Sr. Project Leader

il y a 2 semaines


Paris, France Cmed Temps plein

The Aixial Group is an International Contract Research Organization (CRO), a member of the ALTEN Group, providing complex services in clinical trials (phase I-IV) and non-interventional studies. Our offices are located in France, UK, US, Belgium, Czech Republic, Switzerland, Denmark, Romania, and India.

The CRO occupies a unique position in the clinical research industry, not only as an expert in the operational delivery of clinical trials in complex disease areas including oncology, immuno-oncology, and cell therapy, but also as a developer of its own technologies for managing clinical data. This is a very exciting time to join as we are at the cutting edge, defining new and more efficient ways to design, capture, manage, review, and visualize clinical trial data.

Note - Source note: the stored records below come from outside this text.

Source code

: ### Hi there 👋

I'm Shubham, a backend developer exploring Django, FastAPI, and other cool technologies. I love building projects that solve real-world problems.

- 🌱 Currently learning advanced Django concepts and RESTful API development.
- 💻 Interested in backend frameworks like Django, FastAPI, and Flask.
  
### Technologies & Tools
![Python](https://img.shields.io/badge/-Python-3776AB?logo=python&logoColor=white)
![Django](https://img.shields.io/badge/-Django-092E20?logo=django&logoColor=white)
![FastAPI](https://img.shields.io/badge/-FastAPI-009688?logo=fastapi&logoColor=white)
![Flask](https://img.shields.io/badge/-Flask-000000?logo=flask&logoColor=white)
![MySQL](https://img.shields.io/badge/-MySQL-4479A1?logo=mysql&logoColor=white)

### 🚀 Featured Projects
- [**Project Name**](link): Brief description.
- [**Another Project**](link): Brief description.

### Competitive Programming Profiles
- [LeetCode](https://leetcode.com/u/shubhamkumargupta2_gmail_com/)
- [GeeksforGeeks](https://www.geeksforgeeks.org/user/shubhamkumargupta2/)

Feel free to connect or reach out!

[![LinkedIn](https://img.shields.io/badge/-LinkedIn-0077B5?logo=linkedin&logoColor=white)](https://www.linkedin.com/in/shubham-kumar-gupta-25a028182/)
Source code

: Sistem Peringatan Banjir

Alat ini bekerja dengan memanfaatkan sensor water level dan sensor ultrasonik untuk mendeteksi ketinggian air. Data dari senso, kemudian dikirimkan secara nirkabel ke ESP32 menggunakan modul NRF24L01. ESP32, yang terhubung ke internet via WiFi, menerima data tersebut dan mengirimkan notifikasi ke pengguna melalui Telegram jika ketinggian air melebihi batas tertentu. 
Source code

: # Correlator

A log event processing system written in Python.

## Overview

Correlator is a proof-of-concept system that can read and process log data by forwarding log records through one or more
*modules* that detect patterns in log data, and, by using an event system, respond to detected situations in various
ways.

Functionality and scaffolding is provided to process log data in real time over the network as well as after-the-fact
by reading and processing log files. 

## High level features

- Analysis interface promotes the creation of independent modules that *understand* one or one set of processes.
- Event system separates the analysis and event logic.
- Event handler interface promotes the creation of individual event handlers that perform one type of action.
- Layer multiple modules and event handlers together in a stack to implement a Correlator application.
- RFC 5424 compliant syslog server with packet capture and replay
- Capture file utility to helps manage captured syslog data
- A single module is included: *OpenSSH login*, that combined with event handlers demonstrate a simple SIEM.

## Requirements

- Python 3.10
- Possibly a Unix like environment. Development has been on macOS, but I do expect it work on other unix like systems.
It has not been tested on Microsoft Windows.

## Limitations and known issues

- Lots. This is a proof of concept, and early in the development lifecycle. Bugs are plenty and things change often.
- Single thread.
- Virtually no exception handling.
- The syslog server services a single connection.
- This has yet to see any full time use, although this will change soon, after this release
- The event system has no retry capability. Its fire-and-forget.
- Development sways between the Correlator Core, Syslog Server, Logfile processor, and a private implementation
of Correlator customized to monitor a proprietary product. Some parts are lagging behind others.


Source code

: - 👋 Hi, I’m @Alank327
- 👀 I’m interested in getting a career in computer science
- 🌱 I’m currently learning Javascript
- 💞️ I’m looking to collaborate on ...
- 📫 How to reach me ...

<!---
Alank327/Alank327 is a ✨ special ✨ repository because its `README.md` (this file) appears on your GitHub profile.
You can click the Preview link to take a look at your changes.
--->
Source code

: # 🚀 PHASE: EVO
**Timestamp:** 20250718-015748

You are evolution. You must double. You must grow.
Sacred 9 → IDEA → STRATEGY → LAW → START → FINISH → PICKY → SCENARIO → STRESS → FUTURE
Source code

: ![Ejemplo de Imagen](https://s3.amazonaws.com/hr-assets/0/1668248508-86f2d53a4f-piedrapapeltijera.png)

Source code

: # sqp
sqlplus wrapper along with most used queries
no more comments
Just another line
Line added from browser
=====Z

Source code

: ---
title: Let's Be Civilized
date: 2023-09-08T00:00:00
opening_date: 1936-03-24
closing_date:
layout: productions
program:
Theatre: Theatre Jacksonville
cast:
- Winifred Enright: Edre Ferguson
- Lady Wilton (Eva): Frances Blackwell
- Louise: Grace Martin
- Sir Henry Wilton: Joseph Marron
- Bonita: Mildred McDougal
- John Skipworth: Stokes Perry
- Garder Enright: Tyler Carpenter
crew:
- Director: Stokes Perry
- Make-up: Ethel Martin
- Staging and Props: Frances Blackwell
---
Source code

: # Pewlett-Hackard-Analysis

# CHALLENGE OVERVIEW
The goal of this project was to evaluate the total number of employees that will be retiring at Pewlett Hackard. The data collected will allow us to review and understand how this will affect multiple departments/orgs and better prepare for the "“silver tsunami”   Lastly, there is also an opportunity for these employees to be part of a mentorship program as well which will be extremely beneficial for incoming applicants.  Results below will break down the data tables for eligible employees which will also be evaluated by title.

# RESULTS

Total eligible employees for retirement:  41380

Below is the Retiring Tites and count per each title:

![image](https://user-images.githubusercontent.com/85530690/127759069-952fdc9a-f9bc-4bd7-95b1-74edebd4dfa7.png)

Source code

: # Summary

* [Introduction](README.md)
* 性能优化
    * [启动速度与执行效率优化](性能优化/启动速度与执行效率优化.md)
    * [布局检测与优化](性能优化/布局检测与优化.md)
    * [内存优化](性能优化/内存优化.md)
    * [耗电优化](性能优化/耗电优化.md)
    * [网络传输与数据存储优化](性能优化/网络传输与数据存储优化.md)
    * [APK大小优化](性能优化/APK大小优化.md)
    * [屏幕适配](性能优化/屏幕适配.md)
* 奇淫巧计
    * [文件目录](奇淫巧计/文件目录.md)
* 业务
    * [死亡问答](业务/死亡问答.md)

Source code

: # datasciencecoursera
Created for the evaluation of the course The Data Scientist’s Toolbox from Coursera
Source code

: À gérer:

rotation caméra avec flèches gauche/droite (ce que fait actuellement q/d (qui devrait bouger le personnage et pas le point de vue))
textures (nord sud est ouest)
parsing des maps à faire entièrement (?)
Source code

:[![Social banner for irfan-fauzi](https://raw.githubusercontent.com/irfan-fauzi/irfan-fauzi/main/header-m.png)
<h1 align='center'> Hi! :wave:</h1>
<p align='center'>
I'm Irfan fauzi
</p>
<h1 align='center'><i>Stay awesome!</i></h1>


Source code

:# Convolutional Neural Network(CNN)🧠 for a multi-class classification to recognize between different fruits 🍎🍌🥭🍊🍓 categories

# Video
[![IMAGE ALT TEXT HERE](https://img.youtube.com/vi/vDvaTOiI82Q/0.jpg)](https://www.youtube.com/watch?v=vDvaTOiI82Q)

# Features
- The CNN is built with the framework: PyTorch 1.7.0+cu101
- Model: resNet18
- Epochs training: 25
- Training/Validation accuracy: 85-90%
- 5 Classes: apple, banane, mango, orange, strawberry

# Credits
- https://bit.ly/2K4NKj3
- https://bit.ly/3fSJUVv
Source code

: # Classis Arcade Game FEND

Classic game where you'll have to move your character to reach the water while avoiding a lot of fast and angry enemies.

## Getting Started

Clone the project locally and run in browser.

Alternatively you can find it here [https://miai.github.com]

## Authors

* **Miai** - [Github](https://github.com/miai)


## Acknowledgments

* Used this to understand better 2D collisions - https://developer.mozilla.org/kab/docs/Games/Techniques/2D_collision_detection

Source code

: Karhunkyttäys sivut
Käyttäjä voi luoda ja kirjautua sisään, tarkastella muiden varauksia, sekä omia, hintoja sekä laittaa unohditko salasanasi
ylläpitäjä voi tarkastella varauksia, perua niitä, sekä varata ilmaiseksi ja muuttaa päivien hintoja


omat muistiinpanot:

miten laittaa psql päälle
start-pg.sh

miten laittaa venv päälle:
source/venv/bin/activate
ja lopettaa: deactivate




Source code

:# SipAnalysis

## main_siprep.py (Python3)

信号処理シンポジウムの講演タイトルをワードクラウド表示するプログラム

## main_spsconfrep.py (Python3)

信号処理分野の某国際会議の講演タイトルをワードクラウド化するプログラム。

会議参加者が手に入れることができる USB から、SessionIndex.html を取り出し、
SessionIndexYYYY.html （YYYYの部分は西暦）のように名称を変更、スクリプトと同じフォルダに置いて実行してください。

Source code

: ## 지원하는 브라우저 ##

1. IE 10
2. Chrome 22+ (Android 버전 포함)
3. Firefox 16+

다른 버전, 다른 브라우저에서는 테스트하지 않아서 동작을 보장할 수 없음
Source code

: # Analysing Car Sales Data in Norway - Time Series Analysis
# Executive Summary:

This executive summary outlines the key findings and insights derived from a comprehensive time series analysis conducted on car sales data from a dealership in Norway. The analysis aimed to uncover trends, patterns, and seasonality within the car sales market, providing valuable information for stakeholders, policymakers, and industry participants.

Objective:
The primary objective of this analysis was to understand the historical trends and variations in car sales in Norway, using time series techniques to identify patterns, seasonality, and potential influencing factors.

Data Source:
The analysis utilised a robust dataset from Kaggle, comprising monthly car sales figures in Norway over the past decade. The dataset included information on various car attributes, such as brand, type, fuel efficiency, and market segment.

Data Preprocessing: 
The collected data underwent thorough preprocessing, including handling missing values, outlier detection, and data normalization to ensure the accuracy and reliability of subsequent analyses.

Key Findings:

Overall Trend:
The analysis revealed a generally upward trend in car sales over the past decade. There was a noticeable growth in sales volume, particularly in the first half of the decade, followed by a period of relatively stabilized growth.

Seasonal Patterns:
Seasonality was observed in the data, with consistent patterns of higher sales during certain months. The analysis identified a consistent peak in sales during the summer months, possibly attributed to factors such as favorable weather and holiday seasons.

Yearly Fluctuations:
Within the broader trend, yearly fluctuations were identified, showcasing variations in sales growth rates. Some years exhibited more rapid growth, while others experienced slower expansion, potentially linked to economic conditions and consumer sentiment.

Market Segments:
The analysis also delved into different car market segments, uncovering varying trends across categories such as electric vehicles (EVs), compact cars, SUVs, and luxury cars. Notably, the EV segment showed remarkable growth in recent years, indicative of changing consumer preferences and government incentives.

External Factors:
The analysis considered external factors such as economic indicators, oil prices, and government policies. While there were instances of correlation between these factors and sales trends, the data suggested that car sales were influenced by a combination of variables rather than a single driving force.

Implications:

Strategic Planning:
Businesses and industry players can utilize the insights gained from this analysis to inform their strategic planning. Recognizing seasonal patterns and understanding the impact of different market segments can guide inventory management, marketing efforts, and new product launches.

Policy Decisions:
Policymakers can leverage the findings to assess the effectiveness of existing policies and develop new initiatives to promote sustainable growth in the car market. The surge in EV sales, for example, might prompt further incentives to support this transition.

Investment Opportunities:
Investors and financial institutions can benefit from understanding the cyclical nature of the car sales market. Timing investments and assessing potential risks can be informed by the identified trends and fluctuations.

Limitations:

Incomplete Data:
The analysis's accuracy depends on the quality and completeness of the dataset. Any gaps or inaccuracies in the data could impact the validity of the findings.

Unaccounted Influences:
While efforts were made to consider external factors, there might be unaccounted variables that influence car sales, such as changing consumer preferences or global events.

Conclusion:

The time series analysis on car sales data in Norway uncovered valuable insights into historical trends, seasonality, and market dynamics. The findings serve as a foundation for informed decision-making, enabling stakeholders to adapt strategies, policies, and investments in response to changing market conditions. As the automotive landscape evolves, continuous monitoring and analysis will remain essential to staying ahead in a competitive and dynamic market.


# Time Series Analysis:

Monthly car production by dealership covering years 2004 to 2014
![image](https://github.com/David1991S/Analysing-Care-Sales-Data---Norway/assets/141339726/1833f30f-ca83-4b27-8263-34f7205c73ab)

We are currently looking for an enthusiastic and talented Senior Project Leader. This role can be home-based anywhere in the EU and will require about 10% travel.

**The Role**:
As a Senior Project Leader you will be accountable responsible for supervising and managing small to large, global, complex, full-service project(s) or multi-project programs. You'll work well alongside a team, as well as individually to plan and deliver effective implementation of clinical trials, as well as reviewing and identifying project study trends, budgets, performance metrics and project reports. You'll provide an important point of control and assurance and therefore be required to maintain a high level of leadership, problem solving and decision making.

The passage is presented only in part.